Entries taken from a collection

□ □ □

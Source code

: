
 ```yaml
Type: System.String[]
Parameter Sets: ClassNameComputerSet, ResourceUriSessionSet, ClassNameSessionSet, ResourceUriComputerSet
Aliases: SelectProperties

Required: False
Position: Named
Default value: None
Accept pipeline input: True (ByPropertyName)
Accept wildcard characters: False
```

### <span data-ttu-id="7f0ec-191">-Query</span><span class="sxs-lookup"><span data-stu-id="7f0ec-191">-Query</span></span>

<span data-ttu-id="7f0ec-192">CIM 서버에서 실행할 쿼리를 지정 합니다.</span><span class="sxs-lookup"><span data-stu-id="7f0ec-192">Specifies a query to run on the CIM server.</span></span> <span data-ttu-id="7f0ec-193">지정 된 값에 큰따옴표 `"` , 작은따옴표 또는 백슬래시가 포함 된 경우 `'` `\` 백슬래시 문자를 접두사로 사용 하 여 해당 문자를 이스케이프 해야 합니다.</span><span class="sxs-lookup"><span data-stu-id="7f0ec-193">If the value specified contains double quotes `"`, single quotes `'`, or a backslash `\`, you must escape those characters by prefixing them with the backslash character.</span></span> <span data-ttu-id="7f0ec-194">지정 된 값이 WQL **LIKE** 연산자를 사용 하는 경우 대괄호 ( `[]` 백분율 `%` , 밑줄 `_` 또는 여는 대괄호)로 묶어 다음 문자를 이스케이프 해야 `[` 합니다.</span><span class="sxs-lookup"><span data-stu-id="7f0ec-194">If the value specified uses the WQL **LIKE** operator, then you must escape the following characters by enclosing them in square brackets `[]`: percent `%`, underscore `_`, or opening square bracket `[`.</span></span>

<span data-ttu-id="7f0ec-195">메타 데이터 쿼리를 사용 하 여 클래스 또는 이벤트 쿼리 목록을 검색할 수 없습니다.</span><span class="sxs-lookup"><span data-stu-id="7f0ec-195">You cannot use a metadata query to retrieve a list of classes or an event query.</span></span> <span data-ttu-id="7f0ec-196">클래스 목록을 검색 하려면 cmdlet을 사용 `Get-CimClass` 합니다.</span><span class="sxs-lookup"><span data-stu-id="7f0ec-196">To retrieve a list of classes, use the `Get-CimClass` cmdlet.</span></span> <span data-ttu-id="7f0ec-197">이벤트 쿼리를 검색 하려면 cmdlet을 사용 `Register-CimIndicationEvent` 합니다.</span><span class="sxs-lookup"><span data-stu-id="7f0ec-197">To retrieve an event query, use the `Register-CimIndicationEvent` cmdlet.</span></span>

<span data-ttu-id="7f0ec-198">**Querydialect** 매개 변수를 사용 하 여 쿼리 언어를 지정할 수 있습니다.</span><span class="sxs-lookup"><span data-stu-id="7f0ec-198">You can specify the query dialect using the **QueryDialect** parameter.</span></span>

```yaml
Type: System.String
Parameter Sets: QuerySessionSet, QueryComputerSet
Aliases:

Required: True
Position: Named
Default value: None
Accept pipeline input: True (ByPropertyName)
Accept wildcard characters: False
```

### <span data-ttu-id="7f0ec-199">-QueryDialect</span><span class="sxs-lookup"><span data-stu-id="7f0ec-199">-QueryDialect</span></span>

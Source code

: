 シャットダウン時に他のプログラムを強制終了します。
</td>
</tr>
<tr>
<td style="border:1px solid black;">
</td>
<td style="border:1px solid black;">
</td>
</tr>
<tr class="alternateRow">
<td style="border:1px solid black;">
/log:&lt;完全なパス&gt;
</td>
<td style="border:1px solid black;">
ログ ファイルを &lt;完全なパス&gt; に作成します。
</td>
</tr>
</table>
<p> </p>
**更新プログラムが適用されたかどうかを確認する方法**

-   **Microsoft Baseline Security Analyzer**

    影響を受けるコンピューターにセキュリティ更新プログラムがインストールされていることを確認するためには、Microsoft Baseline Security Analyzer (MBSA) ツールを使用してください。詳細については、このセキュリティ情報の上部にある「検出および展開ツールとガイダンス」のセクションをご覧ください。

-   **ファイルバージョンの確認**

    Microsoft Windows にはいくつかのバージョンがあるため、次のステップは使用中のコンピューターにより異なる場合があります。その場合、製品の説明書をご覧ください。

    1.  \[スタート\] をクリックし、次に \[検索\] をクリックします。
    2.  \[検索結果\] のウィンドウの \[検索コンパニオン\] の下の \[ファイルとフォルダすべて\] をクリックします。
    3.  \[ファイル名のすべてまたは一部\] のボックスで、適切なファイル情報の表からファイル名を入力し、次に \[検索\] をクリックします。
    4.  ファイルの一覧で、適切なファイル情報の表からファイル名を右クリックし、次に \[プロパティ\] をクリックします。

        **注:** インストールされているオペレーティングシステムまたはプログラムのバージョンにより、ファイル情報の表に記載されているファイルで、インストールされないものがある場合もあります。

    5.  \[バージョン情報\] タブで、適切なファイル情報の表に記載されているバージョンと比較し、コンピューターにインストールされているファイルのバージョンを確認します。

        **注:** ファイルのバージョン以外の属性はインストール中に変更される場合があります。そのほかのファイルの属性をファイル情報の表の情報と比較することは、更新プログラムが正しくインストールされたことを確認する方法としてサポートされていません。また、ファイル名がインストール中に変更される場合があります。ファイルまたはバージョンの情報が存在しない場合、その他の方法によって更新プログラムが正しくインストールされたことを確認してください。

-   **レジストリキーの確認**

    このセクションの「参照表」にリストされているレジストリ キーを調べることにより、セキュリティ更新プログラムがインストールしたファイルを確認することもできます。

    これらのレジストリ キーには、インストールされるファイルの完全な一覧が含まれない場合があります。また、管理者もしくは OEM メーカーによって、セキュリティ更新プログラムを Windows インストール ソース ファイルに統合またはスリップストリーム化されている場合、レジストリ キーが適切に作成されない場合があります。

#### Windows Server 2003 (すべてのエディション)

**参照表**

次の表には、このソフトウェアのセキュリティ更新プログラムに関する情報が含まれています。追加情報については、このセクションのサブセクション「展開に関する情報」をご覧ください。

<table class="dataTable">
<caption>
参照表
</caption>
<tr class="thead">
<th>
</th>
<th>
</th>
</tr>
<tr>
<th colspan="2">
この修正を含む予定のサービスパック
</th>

□ □ □

# Your task
Copy all lines from the data that hold the word "Baseline".

# Solution below
-   **Microsoft Baseline Security Analyzer**
    影響を受けるコンピューターにセキュリティ更新プログラムがインストールされていることを確認するためには、Microsoft Baseline Security Analyzer (MBSA) ツールを使用してください。詳細については、このセキュリティ情報の上部にある「検出および展開ツールとガイダンス」のセクションをご覧ください。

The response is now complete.